→ **Input**:
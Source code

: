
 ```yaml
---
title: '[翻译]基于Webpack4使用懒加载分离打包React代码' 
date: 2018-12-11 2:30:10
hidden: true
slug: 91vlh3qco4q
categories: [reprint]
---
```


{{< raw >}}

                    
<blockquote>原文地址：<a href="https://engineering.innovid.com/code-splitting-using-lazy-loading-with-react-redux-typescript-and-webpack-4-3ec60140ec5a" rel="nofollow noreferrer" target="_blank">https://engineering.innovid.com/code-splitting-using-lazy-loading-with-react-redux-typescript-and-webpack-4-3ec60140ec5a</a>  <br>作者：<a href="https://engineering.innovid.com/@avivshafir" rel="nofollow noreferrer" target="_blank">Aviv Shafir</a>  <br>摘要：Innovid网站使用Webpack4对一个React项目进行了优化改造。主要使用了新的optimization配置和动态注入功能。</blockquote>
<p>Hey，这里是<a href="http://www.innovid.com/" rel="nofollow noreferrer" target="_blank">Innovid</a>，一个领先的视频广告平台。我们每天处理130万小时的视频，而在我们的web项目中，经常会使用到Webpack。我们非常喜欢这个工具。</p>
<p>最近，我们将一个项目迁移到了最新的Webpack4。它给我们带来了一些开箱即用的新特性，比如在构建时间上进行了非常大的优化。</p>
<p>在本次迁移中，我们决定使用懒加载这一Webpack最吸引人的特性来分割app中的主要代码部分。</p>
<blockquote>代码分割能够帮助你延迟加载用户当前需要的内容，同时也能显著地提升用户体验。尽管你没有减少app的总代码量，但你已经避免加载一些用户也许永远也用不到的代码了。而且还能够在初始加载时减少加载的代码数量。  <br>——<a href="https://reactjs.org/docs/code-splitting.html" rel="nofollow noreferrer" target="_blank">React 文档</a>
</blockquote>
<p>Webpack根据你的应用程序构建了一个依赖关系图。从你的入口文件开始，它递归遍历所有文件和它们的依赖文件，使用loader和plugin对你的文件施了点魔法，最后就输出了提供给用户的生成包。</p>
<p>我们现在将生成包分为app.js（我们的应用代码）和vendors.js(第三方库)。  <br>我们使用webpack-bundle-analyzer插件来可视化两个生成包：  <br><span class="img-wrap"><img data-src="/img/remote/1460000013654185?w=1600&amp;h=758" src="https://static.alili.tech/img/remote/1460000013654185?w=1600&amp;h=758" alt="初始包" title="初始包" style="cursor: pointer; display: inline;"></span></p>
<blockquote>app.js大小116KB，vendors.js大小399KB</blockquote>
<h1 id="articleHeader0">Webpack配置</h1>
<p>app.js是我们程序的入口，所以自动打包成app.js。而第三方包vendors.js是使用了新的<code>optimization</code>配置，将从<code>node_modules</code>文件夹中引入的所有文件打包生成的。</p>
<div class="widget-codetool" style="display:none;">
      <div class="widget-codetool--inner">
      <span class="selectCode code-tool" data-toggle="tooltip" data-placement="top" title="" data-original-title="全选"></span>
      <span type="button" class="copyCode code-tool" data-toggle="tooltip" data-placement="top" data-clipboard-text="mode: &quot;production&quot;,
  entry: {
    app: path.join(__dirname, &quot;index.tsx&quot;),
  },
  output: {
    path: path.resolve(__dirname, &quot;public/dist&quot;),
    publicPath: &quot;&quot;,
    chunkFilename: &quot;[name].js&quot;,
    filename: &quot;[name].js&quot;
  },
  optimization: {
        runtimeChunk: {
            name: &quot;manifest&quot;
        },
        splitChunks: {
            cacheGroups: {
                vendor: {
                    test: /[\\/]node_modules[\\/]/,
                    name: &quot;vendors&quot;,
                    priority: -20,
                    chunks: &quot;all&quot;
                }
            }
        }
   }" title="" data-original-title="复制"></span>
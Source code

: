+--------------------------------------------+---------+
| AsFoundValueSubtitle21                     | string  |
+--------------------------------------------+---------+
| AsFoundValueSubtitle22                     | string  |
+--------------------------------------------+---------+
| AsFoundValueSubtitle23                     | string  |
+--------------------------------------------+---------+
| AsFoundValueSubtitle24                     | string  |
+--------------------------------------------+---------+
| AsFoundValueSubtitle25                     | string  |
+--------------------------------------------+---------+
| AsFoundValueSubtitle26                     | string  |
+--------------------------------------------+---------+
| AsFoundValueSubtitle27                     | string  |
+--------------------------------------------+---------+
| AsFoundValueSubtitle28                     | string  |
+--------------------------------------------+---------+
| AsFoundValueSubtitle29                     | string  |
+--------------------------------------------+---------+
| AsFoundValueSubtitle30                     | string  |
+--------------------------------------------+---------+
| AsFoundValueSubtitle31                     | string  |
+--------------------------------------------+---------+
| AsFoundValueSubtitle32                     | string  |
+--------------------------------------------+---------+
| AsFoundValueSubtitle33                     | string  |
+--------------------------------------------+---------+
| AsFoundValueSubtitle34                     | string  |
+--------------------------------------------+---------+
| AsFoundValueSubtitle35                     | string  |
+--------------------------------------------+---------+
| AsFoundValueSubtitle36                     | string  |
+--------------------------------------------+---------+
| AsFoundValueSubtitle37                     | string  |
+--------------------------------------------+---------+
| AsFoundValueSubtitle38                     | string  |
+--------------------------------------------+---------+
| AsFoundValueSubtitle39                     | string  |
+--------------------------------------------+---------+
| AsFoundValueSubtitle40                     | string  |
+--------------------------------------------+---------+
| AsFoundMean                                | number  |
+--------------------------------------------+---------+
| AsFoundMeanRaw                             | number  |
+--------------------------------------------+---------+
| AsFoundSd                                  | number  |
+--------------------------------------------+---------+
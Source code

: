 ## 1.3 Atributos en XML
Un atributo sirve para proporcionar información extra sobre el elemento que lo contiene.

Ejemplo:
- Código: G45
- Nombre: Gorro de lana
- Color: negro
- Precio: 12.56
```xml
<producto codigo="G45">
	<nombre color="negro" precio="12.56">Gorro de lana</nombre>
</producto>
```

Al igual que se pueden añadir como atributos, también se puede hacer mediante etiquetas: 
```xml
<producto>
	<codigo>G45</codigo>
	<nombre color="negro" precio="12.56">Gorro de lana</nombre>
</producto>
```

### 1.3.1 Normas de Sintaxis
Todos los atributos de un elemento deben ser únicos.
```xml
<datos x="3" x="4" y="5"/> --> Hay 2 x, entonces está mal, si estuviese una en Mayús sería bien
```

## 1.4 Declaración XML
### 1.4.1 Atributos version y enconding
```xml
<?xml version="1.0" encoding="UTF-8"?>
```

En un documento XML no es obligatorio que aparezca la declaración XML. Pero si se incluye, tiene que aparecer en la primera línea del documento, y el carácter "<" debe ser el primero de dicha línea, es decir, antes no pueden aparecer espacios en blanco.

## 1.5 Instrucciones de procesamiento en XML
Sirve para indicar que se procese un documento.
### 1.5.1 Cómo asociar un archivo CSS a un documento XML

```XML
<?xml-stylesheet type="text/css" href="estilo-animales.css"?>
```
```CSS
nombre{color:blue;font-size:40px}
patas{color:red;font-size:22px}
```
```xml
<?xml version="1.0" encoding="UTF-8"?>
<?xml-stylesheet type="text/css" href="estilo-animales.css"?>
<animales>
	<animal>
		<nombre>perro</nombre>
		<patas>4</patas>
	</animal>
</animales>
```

→ **Exercise description**: Precisely as given, transcribe all of the entries above.

→ **Answer area**:
Source code

:
 ```yaml
---
title: '[翻译]基于Webpack4使用懒加载分离打包React代码' 
date: 2018-12-11 2:30:10
hidden: true
slug: 91vlh3qco4q
categories: [reprint]
---
```


{{< raw >}}

                    
<blockquote>原文地址：<a href="https://engineering.innovid.com/code-splitting-using-lazy-loading-with-react-redux-typescript-and-webpack-4-3ec60140ec5a" rel="nofollow noreferrer" target="_blank">https://engineering.innovid.com/code-splitting-using-lazy-loading-with-react-redux-typescript-and-webpack-4-3ec60140ec5a</a>  <br>作者：<a href="https://engineering.innovid.com/@avivshafir" rel="nofollow noreferrer" target="_blank">Aviv Shafir</a>  <br>摘要：Innovid网站使用Webpack4对一个React项目进行了优化改造。主要使用了新的optimization配置和动态注入功能。</blockquote>
<p>Hey，这里是<a href="http://www.innovid.com/" rel="nofollow noreferrer" target="_blank">Innovid</a>，一个领先的视频广告平台。我们每天处理130万小时的视频，而在我们的web项目中，经常会使用到Webpack。我们非常喜欢这个工具。</p>
<p>最近，我们将一个项目迁移到了最新的Webpack4。它给我们带来了一些开箱即用的新特性，比如在构建时间上进行了非常大的优化。</p>
<p>在本次迁移中，我们决定使用懒加载这一Webpack最吸引人的特性来分割app中的主要代码部分。</p>
<blockquote>代码分割能够帮助你延迟加载用户当前需要的内容，同时也能显著地提升用户体验。尽管你没有减少app的总代码量，但你已经避免加载一些用户也许永远也用不到的代码了。而且还能够在初始加载时减少加载的代码数量。  <br>——<a href="https://reactjs.org/docs/code-splitting.html" rel="nofollow noreferrer" target="_blank">React 文档</a>
</blockquote>
<p>Webpack根据你的应用程序构建了一个依赖关系图。从你的入口文件开始，它递归遍历所有文件和它们的依赖文件，使用loader和plugin对你的文件施了点魔法，最后就输出了提供给用户的生成包。</p>
<p>我们现在将生成包分为app.js（我们的应用代码）和vendors.js(第三方库)。  <br>我们使用webpack-bundle-analyzer插件来可视化两个生成包：  <br><span class="img-wrap"><img data-src="/img/remote/1460000013654185?w=1600&amp;h=758" src="https://static.alili.tech/img/remote/1460000013654185?w=1600&amp;h=758" alt="初始包" title="初始包" style="cursor: pointer; display: inline;"></span></p>
<blockquote>app.js大小116KB，vendors.js大小399KB</blockquote>
<h1 id="articleHeader0">Webpack配置</h1>
<p>app.js是我们程序的入口，所以自动打包成app.js。而第三方包vendors.js是使用了新的<code>optimization</code>配置，将从<code>node_modules</code>文件夹中引入的所有文件打包生成的。</p>
<div class="widget-codetool" style="display:none;">
      <div class="widget-codetool--inner">
      <span class="selectCode code-tool" data-toggle="tooltip" data-placement="top" title="" data-original-title="全选"></span>
      <span type="button" class="copyCode code-tool" data-toggle="tooltip" data-placement="top" data-clipboard-text="mode: &quot;production&quot;,
  entry: {
    app: path.join(__dirname, &quot;index.tsx&quot;),
  },
  output: {
    path: path.resolve(__dirname, &quot;public/dist&quot;),
    publicPath: &quot;&quot;,
    chunkFilename: &quot;[name].js&quot;,
    filename: &quot;[name].js&quot;
  },
  optimization: {
        runtimeChunk: {
            name: &quot;manifest&quot;
        },
        splitChunks: {
            cacheGroups: {
                vendor: {
                    test: /[\\/]node_modules[\\/]/,
                    name: &quot;vendors&quot;,
                    priority: -20,
                    chunks: &quot;all&quot;
                }
            }
        }
   }" title="" data-original-title="复制"></span>
Source code

:+--------------------------------------------+---------+
| AsFoundValueSubtitle21                     | string  |
+--------------------------------------------+---------+
| AsFoundValueSubtitle22                     | string  |
+--------------------------------------------+---------+
| AsFoundValueSubtitle23                     | string  |
+--------------------------------------------+---------+
| AsFoundValueSubtitle24                     | string  |
+--------------------------------------------+---------+
| AsFoundValueSubtitle25                     | string  |
+--------------------------------------------+---------+
| AsFoundValueSubtitle26                     | string  |
+--------------------------------------------+---------+
| AsFoundValueSubtitle27                     | string  |
+--------------------------------------------+---------+
| AsFoundValueSubtitle28                     | string  |
+--------------------------------------------+---------+
| AsFoundValueSubtitle29                     | string  |
+--------------------------------------------+---------+
| AsFoundValueSubtitle30                     | string  |
+--------------------------------------------+---------+
| AsFoundValueSubtitle31                     | string  |
+--------------------------------------------+---------+
| AsFoundValueSubtitle32                     | string  |
+--------------------------------------------+---------+
| AsFoundValueSubtitle33                     | string  |
+--------------------------------------------+---------+
| AsFoundValueSubtitle34                     | string  |
+--------------------------------------------+---------+
| AsFoundValueSubtitle35                     | string  |
+--------------------------------------------+---------+
| AsFoundValueSubtitle36                     | string  |
+--------------------------------------------+---------+
| AsFoundValueSubtitle37                     | string  |
+--------------------------------------------+---------+
| AsFoundValueSubtitle38                     | string  |
+--------------------------------------------+---------+
| AsFoundValueSubtitle39                     | string  |
+--------------------------------------------+---------+
| AsFoundValueSubtitle40                     | string  |
+--------------------------------------------+---------+
| AsFoundMean                                | number  |
+--------------------------------------------+---------+
| AsFoundMeanRaw                             | number  |
+--------------------------------------------+---------+
| AsFoundSd                                  | number  |
+--------------------------------------------+---------+
Source code

: ## 1.3 Atributos en XML
Un atributo sirve para proporcionar información extra sobre el elemento que lo contiene.

Ejemplo:
- Código: G45
- Nombre: Gorro de lana
- Color: negro
- Precio: 12.56
```xml
<producto codigo="G45">
	<nombre color="negro" precio="12.56">Gorro de lana</nombre>
</producto>
```

Al igual que se pueden añadir como atributos, también se puede hacer mediante etiquetas: 
```xml
<producto>
	<codigo>G45</codigo>
	<nombre color="negro" precio="12.56">Gorro de lana</nombre>
</producto>
```

### 1.3.1 Normas de Sintaxis
Todos los atributos de un elemento deben ser únicos.
```xml
<datos x="3" x="4" y="5"/> --> Hay 2 x, entonces está mal, si estuviese una en Mayús sería bien
```

## 1.4 Declaración XML
### 1.4.1 Atributos version y enconding
```xml
<?xml version="1.0" encoding="UTF-8"?>
```

En un documento XML no es obligatorio que aparezca la declaración XML. Pero si se incluye, tiene que aparecer en la primera línea del documento, y el carácter "<" debe ser el primero de dicha línea, es decir, antes no pueden aparecer espacios en blanco.

## 1.5 Instrucciones de procesamiento en XML
Sirve para indicar que se procese un documento.
### 1.5.1 Cómo asociar un archivo CSS a un documento XML

```XML
<?xml-stylesheet type="text/css" href="estilo-animales.css"?>
```
```CSS
nombre{color:blue;font-size:40px}
patas{color:red;font-size:22px}
```
```xml
<?xml version="1.0" encoding="UTF-8"?>
<?xml-stylesheet type="text/css" href="estilo-animales.css"?>
<animales>
	<animal>
		<nombre>perro</nombre>
		<patas>4</patas>
	</animal>
</animales>
```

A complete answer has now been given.